As I made my way east on Beverly Blvd, I looked up and saw black smoke reaching high into the sky. Instinctively, I started running back towards the smoke, as I wanted to document what was on fire, which turned out to be the first police car set ablaze. I spoke to a journalist from Vice who told me he was there to cover the news. In a matter of moments, the peaceful protest escalated to anarchy. It felt like orchestrated social chaos and it was not the same people who were peacefully protesting on the streets for two and a half hours prior. Now there were people inciting violence, raging and screaming. It felt as if the police vehicles were placed in a grid and someone wasn’t just blowing up their engines, the cars were being incinerated. Something that elaborate had to have been planned.
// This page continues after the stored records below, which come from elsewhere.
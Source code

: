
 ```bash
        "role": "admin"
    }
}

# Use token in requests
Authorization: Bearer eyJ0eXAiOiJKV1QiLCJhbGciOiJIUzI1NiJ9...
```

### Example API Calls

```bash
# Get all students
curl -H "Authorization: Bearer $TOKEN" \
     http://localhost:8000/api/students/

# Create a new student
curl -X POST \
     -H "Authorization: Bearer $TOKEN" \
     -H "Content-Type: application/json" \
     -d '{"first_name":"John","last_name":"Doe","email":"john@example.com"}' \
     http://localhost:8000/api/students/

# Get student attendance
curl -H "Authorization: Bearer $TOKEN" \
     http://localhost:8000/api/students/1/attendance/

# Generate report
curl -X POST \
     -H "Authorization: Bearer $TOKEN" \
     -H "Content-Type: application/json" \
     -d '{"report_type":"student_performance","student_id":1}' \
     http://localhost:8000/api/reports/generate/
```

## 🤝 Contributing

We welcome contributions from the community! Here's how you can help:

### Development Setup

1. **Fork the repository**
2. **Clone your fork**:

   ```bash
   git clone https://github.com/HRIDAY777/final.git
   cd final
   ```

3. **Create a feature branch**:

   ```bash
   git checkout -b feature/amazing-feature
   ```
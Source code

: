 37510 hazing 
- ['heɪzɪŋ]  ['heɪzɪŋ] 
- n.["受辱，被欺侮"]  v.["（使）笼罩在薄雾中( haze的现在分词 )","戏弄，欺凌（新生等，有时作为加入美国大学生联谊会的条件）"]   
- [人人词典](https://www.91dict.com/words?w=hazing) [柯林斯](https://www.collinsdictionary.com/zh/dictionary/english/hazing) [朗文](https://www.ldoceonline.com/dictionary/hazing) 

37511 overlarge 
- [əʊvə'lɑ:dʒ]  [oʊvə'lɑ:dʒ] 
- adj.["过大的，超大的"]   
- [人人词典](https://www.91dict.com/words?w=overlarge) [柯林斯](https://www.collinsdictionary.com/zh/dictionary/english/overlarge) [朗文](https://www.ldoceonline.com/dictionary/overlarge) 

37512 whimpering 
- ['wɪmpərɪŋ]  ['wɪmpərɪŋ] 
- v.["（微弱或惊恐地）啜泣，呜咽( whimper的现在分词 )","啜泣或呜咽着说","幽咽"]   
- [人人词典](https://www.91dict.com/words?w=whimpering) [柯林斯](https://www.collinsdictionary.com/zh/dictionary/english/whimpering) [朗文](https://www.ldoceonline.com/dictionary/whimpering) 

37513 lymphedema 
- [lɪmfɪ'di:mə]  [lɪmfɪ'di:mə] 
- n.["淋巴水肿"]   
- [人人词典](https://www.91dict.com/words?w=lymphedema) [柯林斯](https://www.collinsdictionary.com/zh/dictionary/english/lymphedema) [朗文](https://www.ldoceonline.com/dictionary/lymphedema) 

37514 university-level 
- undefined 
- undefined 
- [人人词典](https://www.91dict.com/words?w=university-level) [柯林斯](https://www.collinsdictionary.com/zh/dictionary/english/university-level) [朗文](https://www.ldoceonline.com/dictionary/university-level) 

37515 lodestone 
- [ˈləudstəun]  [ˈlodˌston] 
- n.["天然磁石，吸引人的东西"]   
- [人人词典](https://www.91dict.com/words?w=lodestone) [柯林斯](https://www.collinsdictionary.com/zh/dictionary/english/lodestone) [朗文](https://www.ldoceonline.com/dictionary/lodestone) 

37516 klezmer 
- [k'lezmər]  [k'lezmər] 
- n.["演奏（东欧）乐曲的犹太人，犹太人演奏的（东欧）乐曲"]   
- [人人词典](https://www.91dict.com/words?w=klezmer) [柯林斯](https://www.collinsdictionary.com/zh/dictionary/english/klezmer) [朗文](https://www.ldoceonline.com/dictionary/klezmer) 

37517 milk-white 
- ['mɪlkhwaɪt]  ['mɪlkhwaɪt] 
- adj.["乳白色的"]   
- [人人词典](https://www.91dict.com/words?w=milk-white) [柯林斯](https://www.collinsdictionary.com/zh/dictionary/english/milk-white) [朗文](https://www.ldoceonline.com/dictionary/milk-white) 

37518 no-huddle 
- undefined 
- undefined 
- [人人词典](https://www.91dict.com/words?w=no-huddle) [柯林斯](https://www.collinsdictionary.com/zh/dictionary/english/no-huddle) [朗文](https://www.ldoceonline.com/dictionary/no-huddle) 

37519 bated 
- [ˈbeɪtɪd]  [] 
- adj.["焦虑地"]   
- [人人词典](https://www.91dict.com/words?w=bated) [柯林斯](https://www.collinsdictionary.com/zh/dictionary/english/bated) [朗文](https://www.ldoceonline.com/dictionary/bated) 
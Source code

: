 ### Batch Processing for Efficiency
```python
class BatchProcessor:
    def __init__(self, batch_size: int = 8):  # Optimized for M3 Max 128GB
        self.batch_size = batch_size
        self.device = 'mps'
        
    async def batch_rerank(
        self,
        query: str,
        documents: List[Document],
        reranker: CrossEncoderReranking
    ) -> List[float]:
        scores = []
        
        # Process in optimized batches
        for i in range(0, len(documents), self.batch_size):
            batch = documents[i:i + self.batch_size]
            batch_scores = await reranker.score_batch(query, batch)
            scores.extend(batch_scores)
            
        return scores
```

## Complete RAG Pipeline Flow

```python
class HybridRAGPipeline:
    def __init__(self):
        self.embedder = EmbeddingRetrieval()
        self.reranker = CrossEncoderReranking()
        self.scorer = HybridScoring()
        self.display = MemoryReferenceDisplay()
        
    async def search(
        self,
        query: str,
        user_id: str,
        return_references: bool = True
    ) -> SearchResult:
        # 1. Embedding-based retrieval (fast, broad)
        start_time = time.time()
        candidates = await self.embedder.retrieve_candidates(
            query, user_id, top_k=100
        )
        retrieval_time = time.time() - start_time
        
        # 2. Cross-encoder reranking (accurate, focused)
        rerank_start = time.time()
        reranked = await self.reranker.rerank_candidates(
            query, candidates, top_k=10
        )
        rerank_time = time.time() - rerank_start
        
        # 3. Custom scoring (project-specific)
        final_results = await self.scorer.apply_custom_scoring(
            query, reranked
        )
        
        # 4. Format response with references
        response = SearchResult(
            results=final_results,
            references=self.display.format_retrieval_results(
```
America is literally burning with outrage. Systemic racism has always been here but it has grown during this administration’s regime. Racial tensions are at their highest levels.

It’s Sunday evening as I write this and I’m still trying to process what I saw and experienced. And if that’s not enough, my telephone sends out a text message that makes me jump because of the shrill sound, telling us Angelenos that we are in a public safety alert citywide curfew. Santa Monica is on lockdown from 4pm on. LA on lockdown from 6pm on and Malibu just went on lockdown as a precaution. This is after we have been on lockdown for the past three months. As I type this, there are buildings on fire in Santa Monica.